Um ihre Glaubwürdigkeit zu wahren, konnte die US-Notenbank ihr geldpolitisches Hü und Hott nicht mehr fortsetzen: Mit Streichung des Wortes „geduldig“ aus ihrem letzten Sitzungs-Statement zeigt sich die Fed nicht mehr abwartend in punkto Leitzinswende, sondern hat sie verbal eingeleitet. Ein Kommentar von Robert Halver.
Freilich wissen wir immer noch nicht, wann sie denn kommt. Juni oder September 2015 sind per heute mögliche Termine. Die gesenkten US-Wachstumsprojektionen – 2,5 Prozent nach zuvor 2,8 für 2015; 2,5 nach 2,75 für 2016 und 2,4 nach 2,2 im Jahr 2017 – sowie gekürzten Inflationserwartungen – 0,7 Prozent nach 1,3 für 2015 – sprechen eher für den späteren Termin.
Tatsächlich haben die US-Wirtschaftsdaten seit Jahresbeginn enttäuscht. Der von der Citigroup veröffentlichte ökonomische Überraschungs-Index – er misst positive sowie negative Abweichungen der tatsächlichen Wirtschaftsdaten von den Analystenerwartungen – befindet sich seit Januar in negativem Territorium und insgesamt auf einem noch niedrigeren Niveau als 2012. Übrigens war 2012 die schlechte konjunkturelle Datenlage der Grund, dass die Fed das umfangreichste und längste ihrer drei Aufkaufprogramme (QE 3) startete.
Laut Fed-Präsidentin Yellen will man erst dann die Zinsen erhöhen, wenn man
zuversichtlich ist, dass sich die Inflation dem mittelfristigen Ziel von zwei Prozent annähert.
. Betrachtet man die fortgesetzte Ölpreisschwäche und ihre deflationierende volkswirtschaftliche Wirkung sind inflationäre Argumente für eine scharfe Zinswende rar gesät.
Pressekonferenz mit Janet L. Yellen vom 18. März 2015.
Dennoch ist zu hoffen, dass die Fed eine glaubwürdigkeitsstärkende Zinserhöhung eher früher als später durchführt, damit endlich Tatsachen geschaffen werden und sich so die gespenstische Zinserhöhungsangst als Verunsicherungselement aus den Köpfen der Anleger entfernt. Anschließend kann sich die Fed sehr lang wieder passiver verhalten, um die Reaktion der US-Wirtschaft auf die Zinswende abzuwarten.
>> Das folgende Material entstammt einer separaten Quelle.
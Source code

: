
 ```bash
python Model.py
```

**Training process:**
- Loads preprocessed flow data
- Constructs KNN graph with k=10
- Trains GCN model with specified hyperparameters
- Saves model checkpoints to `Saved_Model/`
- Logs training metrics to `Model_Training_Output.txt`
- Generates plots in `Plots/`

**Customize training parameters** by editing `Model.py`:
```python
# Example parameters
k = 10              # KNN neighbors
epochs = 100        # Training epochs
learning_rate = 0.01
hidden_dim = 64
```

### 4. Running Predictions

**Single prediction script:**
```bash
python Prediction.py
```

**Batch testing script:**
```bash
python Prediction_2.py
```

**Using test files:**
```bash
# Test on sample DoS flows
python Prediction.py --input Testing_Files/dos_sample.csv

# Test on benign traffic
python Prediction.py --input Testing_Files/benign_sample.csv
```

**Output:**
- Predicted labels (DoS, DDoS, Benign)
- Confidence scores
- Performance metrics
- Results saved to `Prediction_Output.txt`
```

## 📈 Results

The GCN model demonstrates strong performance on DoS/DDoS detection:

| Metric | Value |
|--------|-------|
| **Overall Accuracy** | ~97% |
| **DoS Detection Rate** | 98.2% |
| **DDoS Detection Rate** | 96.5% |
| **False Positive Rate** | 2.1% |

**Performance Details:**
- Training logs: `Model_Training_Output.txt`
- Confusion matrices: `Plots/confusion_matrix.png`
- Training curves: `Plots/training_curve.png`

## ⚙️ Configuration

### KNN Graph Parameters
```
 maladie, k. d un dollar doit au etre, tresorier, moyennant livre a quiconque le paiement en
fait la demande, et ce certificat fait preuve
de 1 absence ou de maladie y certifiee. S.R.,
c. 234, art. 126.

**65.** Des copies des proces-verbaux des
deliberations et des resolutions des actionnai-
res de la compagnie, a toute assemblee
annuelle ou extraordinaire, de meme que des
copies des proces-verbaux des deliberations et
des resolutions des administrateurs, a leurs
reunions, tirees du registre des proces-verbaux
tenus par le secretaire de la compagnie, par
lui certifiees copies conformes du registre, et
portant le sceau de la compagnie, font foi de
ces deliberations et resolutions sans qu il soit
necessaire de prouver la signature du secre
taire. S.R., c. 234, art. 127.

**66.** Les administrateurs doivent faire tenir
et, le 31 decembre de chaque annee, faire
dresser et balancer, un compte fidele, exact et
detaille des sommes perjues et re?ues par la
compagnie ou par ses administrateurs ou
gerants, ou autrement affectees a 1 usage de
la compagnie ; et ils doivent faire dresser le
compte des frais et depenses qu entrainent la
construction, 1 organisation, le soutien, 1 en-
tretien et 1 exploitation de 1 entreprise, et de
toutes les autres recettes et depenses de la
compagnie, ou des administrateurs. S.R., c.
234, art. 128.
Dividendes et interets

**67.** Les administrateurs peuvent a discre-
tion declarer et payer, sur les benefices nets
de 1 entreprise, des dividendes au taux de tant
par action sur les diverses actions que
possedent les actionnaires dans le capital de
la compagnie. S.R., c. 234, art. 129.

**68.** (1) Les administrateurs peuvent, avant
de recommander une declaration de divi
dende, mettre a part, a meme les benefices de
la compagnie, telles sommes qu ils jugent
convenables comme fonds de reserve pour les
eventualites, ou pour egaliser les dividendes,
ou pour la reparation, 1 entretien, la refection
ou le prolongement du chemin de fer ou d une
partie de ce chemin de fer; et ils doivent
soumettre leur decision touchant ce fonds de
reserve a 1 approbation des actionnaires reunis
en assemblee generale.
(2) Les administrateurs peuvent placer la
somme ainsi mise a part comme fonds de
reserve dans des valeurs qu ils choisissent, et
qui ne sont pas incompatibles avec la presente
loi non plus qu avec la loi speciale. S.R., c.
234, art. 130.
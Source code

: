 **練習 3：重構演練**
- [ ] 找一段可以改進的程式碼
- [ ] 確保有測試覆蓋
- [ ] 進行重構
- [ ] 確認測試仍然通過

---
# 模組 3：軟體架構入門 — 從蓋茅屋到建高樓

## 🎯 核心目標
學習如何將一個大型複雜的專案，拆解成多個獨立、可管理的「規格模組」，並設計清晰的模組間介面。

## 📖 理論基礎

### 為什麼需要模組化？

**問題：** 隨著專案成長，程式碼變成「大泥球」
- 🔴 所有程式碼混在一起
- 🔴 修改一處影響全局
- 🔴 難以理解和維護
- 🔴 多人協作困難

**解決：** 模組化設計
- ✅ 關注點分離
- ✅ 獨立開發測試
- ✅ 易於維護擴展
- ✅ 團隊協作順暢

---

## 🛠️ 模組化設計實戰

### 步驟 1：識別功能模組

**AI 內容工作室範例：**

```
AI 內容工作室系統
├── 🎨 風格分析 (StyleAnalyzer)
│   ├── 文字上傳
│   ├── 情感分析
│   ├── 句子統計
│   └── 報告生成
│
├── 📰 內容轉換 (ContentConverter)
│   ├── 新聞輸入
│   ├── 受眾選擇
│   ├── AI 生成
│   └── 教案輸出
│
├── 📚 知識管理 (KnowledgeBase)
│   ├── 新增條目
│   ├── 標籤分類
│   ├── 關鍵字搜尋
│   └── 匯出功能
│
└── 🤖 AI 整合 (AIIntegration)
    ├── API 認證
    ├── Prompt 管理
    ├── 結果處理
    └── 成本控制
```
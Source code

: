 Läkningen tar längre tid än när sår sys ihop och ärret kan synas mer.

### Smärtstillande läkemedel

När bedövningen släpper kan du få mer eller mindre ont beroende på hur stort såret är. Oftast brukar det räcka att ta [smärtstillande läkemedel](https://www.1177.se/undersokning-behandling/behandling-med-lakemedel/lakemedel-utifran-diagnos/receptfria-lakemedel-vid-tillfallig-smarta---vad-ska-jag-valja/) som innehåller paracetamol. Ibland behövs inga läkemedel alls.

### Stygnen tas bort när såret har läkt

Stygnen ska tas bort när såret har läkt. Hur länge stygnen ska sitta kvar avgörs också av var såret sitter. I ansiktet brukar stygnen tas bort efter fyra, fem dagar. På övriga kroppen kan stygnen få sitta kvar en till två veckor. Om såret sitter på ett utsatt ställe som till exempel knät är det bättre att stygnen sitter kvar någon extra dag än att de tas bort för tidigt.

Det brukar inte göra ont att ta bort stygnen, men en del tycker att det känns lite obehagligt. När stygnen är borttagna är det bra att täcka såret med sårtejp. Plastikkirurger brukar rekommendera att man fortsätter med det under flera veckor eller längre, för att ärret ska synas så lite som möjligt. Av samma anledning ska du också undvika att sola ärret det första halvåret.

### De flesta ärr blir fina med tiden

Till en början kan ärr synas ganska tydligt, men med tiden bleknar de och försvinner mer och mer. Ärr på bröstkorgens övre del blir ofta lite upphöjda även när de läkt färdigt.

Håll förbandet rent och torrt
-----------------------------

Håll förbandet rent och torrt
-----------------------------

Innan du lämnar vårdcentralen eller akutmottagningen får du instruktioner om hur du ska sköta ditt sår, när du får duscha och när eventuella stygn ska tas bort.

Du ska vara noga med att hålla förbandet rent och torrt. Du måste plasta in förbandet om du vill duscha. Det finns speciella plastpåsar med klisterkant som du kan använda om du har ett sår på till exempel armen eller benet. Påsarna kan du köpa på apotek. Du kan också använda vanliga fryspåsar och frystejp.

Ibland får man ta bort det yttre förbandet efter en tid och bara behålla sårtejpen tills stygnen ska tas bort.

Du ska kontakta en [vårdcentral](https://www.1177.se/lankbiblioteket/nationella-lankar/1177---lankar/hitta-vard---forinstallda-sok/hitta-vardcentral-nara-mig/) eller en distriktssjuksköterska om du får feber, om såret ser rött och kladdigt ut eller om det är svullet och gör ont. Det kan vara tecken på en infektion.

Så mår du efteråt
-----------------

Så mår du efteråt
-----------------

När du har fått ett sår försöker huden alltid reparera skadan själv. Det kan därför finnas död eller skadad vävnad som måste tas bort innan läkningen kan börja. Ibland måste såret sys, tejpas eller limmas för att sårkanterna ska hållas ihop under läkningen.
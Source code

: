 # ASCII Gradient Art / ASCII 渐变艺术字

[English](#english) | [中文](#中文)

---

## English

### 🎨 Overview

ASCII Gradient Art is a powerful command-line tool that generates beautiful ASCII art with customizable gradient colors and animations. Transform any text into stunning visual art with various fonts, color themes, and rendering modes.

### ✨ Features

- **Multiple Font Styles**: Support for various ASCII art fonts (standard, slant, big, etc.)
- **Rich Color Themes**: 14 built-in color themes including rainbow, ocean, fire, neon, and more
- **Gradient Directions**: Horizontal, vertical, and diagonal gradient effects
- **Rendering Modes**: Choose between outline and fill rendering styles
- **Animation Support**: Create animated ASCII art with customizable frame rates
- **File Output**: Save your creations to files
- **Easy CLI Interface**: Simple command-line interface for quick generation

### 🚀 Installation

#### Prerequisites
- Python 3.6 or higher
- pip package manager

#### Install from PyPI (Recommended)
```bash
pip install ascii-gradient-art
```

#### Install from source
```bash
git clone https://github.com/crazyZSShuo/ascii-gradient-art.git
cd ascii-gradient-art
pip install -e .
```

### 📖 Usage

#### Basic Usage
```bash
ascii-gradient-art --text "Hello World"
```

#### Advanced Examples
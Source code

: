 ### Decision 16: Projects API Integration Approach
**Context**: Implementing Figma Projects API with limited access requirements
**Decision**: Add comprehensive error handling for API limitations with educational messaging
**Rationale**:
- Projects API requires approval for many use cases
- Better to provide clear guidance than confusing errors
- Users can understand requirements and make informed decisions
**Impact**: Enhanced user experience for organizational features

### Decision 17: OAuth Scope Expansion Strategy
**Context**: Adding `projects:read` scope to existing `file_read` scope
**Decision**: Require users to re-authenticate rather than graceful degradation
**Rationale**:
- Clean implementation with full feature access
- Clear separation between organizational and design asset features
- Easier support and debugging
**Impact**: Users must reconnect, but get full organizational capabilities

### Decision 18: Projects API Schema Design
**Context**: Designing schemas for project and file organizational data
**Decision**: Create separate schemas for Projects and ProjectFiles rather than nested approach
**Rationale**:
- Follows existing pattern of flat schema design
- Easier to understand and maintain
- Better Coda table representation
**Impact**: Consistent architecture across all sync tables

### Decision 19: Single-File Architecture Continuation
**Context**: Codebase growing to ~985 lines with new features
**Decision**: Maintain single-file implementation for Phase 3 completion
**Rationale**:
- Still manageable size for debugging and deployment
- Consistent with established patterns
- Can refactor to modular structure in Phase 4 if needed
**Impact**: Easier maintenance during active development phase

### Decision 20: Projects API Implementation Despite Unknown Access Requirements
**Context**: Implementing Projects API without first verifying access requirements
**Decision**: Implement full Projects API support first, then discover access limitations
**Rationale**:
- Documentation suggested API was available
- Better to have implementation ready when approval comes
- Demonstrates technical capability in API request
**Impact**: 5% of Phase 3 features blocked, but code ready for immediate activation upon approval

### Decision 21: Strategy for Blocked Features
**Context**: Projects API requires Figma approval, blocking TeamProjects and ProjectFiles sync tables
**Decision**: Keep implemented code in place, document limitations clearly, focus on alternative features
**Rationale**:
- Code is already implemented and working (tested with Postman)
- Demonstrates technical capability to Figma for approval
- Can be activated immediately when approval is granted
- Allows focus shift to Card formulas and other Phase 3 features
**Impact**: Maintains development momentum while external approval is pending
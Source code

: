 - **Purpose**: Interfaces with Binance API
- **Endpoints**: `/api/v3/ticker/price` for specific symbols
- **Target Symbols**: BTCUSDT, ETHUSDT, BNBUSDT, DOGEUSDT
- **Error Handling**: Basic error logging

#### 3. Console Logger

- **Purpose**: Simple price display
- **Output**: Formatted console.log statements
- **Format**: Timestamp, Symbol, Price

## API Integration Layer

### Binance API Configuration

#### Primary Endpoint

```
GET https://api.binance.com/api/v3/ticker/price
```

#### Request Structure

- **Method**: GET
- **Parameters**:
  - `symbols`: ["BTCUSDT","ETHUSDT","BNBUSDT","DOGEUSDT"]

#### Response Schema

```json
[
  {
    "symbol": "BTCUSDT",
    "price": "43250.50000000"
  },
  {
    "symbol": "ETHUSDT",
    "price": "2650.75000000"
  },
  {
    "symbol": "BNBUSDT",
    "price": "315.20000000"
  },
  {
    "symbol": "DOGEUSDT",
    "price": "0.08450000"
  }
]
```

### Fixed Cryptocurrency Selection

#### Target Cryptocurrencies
Robert Halver: US-Zinswende bedeutet keine Aktienwende
Ohnehin, in einem bereits aktuell durch den festen Dollar angeschlagenen Exportklima und einem unter Umsatzeinbußen leidenden Energiesektor will Frau Yellen das Investitionsumfeld der US-Wirtschaft nicht durch weitere Dollar befestigende, scharfe Zinsrestriktionen noch mehr erschweren. Die US-Notenbankchefin weiß aus historischer Erfahrung, dass deutliche Zinssteigerungen wie Massenvernichtungswaffen auf die Finanzmärkte wirken und im Extremfall sogar das Platzen der größten Anlageblase der Geschichte – die aktuelle Anleiheblase – auslösen könnte. Die früheren markanten Zinserhöhungszyklen 1999/2000 und vor allem 2004 bis 2006 ließen das Niveau der Wertpapierkredite an der New York Stock Exchange im Zuge einer dramatischen Liquiditätssicherung ebenso dramatisch einbrechen. Mit Blick auf das heute deutlich höhere Kreditvolumen ist das Schädigungspotenzial weit größer.
Die Stimmungsverschlechterung an den damaligen Finanzmärkten sorgte anschließend für erhebliche Kollateralschäden in der Realwirtschaft. Risikoaversion und eine massive Liquiditätshaltung führten zu einer dramatischen Kappung von Investitionen und Konsum sowie in vielen Ländern zu scharfen Rezessionen. Frau Yellen, die den Zusammenbruch der Immobilienblase als früheres Fed-Direktoriumsmitglied hautnah miterlebt hat, wird dieses Zinserhöhungsrisiko nie mehr eingehen.
Insofern werden US-Zinserhöhungen eine kritische Schwelle nicht überschreiten. Ohnehin lässt sich historisch feststellen, dass die Aktienmärkte bei sanften US-Zinserhöhungen noch weiter angestiegen sind. Kein Wunder, zeugen sie doch von einer stabileren konjunkturellen Verfassung.